A game of tokens: write an interpreter in Python with TDD - Part 3
By Leonardo Giordani - Updated on
Introduction¶
This is the third instalment of a series of posts on how to write an interpreter in Python. In the first part we developed together a small command line calculator that could sum and subtract numbers, while in the second part we went further adding multiplication, division and unary plus and minus.
In this third part we wil start adding variables to our calculator, moving towards a proper programming language.
Mezzanine - Refactoring¶
Often, after wroting some code, you realise that some of the original choices you did are not perfect, especially when it comes to variable and function names. Furthermore, you can realise that some of your functions are too long, and you may consider splitting them in mutiple functions to make the code easier to understand and to use.
It is time, then, to reconsider the code of smallcalc and see if we can improve it. Luckily, having all our tests in place, we may refactor it, that is we can change the code with a high degree of confidence, as the tests check that the behaviour of the whole system doesn't change.
The first change is the naming of the method parse_addsymbol
, which now can be more aptly named _parse_symbol
. As Martin Fowler says in his book "Refactoring" (a recommended reading): "Life being what it is, you won't get your names right the first time. [...] Remember your code is for a human first and a computer second. Humans need good names." The name of the method will be prefixed with an underscore because this method is used only internally, and shouldn't be used by third parties.
The proper way to change the name of a method involves calling the new method from the old one, but in this case we may safely rely on tests to tell us what needs to be fixed (this is because our codebase is small). We may thus open the file smallcalc/calc_parser.py
and change the name to _parse_symbol
. At this point, running the test suite, you should have 11 failures. You can fix them with a text replace action of your editor of choice, but I recommend you to make the tests fail before replacing the text. The 3 replacements are in the methods parse_factor
, parse_term
, and parse_expression
.
I then wanted to add two methods, discard
and discard_type
, to the lexer, to better control what gets discarded. At the moment the code is using self.lexer.get_token
which doesn't allow to explicitly check what we are dropping. These are the tests that I added to tests/test_calc_lexer.py
import pytest
def test_discard_tokens():
l = clex.CalcLexer()
l.load('3 + 5')
l.discard(token.Token(clex.INTEGER, '3'))

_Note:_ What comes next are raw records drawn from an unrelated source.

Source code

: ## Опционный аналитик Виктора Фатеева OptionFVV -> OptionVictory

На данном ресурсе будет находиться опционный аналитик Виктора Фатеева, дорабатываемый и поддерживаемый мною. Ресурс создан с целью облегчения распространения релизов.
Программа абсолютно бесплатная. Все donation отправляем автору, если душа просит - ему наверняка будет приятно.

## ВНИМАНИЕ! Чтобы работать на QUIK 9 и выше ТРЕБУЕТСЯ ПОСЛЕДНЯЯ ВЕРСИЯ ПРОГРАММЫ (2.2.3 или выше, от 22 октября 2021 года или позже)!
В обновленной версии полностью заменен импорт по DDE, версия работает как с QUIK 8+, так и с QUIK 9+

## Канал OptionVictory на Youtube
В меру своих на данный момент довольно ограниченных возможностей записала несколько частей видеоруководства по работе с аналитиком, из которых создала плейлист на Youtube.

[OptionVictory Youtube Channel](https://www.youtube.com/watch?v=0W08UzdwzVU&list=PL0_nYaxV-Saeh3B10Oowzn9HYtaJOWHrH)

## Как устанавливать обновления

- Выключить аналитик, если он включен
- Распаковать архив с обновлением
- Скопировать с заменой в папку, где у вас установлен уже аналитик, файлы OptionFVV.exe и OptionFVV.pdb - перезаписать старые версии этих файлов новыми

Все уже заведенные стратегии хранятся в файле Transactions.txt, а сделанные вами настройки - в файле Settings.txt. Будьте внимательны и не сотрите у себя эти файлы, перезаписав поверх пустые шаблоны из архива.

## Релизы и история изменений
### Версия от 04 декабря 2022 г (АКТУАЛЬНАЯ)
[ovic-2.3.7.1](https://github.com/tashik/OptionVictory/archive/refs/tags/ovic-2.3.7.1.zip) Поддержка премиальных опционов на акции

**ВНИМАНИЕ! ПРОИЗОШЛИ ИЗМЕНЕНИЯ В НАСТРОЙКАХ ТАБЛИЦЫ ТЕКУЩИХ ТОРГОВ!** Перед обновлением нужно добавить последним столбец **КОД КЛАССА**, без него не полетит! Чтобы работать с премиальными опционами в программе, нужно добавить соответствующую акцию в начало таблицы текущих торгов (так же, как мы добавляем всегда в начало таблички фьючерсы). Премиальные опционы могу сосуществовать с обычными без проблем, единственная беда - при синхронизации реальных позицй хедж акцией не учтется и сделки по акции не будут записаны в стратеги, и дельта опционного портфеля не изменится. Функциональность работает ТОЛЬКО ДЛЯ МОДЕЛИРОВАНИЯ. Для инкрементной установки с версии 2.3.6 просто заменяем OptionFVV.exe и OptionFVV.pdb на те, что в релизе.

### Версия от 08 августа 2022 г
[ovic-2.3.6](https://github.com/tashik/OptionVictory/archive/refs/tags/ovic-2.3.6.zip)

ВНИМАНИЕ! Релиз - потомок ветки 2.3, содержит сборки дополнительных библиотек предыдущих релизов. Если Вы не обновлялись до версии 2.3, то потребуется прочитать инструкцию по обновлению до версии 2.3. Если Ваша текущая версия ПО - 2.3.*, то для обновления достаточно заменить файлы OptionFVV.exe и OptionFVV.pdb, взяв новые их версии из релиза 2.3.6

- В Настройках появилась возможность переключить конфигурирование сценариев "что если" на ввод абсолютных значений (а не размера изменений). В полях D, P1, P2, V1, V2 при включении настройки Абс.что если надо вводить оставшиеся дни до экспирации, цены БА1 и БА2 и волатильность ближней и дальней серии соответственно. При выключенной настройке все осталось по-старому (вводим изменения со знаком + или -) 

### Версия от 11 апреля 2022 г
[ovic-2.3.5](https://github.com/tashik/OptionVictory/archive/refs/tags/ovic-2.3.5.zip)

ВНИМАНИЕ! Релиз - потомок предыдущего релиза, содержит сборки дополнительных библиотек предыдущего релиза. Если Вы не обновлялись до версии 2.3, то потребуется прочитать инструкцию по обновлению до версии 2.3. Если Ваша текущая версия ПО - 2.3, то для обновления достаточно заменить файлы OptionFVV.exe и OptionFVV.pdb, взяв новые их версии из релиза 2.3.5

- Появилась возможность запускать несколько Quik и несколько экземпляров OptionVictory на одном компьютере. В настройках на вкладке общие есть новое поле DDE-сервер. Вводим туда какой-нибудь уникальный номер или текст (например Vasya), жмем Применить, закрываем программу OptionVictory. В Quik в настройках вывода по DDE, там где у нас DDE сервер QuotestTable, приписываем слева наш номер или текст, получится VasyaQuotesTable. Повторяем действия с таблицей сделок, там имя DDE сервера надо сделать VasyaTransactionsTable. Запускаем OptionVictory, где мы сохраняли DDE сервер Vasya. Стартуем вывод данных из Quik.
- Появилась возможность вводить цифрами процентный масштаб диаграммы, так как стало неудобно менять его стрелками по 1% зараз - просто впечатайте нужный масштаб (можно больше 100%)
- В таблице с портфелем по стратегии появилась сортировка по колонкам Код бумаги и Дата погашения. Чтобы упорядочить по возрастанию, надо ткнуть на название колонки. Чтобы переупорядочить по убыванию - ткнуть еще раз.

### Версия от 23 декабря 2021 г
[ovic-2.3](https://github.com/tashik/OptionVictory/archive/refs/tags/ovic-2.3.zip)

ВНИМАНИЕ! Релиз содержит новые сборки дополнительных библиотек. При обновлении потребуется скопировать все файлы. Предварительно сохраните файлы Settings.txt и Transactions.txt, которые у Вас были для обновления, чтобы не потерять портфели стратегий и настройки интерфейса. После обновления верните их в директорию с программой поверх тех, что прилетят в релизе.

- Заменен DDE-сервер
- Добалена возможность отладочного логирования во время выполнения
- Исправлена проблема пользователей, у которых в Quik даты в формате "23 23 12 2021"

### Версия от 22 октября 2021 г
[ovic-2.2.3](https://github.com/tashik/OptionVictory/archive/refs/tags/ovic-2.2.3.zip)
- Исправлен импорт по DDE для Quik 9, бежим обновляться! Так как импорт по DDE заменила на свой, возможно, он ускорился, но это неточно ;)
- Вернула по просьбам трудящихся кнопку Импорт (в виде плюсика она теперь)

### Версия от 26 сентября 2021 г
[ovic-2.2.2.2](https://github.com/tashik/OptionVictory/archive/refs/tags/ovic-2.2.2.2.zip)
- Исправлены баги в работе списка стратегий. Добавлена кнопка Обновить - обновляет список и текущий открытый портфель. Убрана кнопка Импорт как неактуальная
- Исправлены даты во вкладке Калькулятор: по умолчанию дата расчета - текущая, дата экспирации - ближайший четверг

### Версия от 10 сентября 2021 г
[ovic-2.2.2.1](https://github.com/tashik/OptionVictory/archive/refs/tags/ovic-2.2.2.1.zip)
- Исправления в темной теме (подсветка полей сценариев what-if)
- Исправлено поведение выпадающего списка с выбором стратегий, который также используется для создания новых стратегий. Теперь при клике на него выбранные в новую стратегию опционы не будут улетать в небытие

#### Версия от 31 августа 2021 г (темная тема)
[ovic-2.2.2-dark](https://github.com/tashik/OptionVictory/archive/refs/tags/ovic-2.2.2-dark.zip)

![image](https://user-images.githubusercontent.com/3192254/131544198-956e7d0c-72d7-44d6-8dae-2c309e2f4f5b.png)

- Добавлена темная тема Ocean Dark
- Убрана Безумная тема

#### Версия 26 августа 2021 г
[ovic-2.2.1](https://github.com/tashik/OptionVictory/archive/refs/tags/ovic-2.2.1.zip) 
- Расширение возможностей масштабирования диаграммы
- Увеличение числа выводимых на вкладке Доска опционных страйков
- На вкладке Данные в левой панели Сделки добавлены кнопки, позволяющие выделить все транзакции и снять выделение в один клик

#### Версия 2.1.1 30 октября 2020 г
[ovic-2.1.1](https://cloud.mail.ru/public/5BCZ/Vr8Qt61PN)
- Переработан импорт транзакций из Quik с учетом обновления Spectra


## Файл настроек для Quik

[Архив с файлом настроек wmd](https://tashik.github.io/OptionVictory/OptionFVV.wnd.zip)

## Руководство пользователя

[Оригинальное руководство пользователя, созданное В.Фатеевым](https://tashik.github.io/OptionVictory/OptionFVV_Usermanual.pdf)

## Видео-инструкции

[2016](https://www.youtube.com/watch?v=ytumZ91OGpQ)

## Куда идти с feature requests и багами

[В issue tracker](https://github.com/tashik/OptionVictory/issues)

assert l.get_token() == token.Token(clex.LITERAL, '+')
def test_discard_checks_equality():
l = clex.CalcLexer()
l.load('3 + 5')
with pytest.raises(clex.TokenError):
l.discard(token.Token(clex.INTEGER, '5'))
def test_discard_tokens_by_type():
l = clex.CalcLexer()
l.load('3 + 5')
l.discard_type(clex.INTEGER)
assert l.get_token() == token.Token(clex.LITERAL, '+')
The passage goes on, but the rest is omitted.